• **Problem requirements**
Transcribe all the material exactly. Leave every line as it is.

• **Excerpted data**
------------------------------------------------------------
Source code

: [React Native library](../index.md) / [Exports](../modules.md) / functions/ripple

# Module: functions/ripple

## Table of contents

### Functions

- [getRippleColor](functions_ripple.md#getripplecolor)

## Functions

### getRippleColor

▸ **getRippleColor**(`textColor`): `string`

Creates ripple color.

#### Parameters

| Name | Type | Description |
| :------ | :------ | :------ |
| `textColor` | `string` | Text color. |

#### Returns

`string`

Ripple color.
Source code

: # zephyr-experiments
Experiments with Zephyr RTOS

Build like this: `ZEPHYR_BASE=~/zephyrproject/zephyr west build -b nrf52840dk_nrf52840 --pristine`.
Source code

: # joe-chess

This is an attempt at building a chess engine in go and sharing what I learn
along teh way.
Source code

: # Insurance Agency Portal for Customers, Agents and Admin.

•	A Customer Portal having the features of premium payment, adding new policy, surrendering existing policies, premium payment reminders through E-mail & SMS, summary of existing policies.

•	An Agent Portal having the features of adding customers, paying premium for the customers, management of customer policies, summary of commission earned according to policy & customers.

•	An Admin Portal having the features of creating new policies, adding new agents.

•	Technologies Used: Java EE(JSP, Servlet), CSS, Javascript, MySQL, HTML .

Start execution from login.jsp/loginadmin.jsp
------------------------------------------------------------
• **Solution for this problem**
Source code

: [React Native library](../index.md) / [Exports](../modules.md) / functions/ripple

# Module: functions/ripple

## Table of contents

### Functions

- [getRippleColor](functions_ripple.md#getripplecolor)

## Functions

### getRippleColor

▸ **getRippleColor**(`textColor`): `string`

Creates ripple color.

#### Parameters

| Name | Type | Description |
| :------ | :------ | :------ |
| `textColor` | `string` | Text color. |

#### Returns

`string`

Ripple color.
Source code

: # zephyr-experiments
Experiments with Zephyr RTOS

Build like this: `ZEPHYR_BASE=~/zephyrproject/zephyr west build -b nrf52840dk_nrf52840 --pristine`.
Source code

: # joe-chess

This is an attempt at building a chess engine in go and sharing what I learn
along teh way.
Source code

: # Insurance Agency Portal for Customers, Agents and Admin.

•	A Customer Portal having the features of premium payment, adding new policy, surrendering existing policies, premium payment reminders through E-mail & SMS, summary of existing policies.

•	An Agent Portal having the features of adding customers, paying premium for the customers, management of customer policies, summary of commission earned according to policy & customers.

•	An Admin Portal having the features of creating new policies, adding new agents.

•	Technologies Used: Java EE(JSP, Servlet), CSS, Javascript, MySQL, HTML .

Start execution from login.jsp/loginadmin.jsp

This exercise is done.